Mesoscale Model Evaluation Testbed (MMET): A Resource for Transitioning NWP Innovations from Research to Operations (R2O)

Abstract A wide range of numerical weather prediction (NWP) innovations are under development in the research community that have the potential to positively impact operational models. The Developmental Testbed Center (DTC) helps facilitate the transition of these innovations from research to operations (R2O). With the large number of innovations available in the research community, it is critical to clearly define a testing protocol to streamline the R2O process. The DTC has defined such a process that relies on shared responsibilities of the researchers, the DTC, and operational centers to test promising new NWP advancements. As part of the first stage of this process, the DTC instituted the mesoscale model evaluation testbed (MMET), which established a common testing framework to assist the research community in demonstrating the merits of developments. The ability to compare performance across innovations for critical cases provides a mechanism for selecting the most promising capabilities for further testing. If the researcher demonstrates improved results using MMET, then the innovation may be considered for the second stage of comprehensive testing and evaluation (T&E) prior to entering the final stage of preimplementation T&E. MMET provides initialization and observation datasets for several case studies and multiday periods.
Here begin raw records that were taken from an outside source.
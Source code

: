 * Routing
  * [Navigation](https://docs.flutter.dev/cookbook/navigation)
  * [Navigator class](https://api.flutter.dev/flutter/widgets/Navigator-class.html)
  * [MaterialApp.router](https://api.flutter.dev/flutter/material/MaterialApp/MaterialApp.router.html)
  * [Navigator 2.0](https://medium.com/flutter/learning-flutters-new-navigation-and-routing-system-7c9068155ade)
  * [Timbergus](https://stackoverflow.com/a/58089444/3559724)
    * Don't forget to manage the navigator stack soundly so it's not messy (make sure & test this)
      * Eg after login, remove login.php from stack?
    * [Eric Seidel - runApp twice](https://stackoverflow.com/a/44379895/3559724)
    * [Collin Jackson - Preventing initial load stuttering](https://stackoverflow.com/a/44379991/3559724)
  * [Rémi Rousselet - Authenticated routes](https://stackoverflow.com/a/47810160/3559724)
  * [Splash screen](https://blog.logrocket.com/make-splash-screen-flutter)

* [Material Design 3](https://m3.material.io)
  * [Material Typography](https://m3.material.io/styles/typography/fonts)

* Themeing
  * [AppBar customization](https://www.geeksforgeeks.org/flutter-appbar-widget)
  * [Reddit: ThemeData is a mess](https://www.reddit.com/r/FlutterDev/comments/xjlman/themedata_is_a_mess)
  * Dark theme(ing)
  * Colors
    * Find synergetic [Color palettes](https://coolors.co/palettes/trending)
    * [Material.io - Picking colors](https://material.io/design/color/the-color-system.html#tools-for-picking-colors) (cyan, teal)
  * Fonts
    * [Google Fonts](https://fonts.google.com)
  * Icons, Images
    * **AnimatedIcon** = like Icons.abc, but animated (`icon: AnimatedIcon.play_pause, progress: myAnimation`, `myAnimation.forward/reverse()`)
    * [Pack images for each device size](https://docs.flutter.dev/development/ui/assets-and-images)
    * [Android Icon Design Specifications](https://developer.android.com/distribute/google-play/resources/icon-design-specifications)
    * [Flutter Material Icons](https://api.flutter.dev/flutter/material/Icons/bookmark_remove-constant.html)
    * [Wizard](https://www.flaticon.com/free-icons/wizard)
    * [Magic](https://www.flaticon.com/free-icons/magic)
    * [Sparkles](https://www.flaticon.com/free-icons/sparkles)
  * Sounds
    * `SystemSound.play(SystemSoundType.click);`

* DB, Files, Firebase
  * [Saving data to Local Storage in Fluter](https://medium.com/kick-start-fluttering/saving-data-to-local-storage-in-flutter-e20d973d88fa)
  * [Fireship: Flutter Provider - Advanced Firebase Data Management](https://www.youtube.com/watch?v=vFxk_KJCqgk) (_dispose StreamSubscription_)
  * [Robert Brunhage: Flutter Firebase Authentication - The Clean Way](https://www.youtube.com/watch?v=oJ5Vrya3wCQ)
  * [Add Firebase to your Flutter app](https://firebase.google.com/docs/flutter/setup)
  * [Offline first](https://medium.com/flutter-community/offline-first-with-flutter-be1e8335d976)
In addition, the DTC provides baseline results for select operational configurations that use the Advanced Research version of Weather Research and Forecasting Model (ARW) or the National Oceanic and Atmospheric Administration (NOAA) Environmental Modeling System Nonhydrostatic Multiscale Model on the B grid (NEMS-NMMB). These baselines can be used for testing sensitivities to different model versions or configurations in order to improve forecast performance.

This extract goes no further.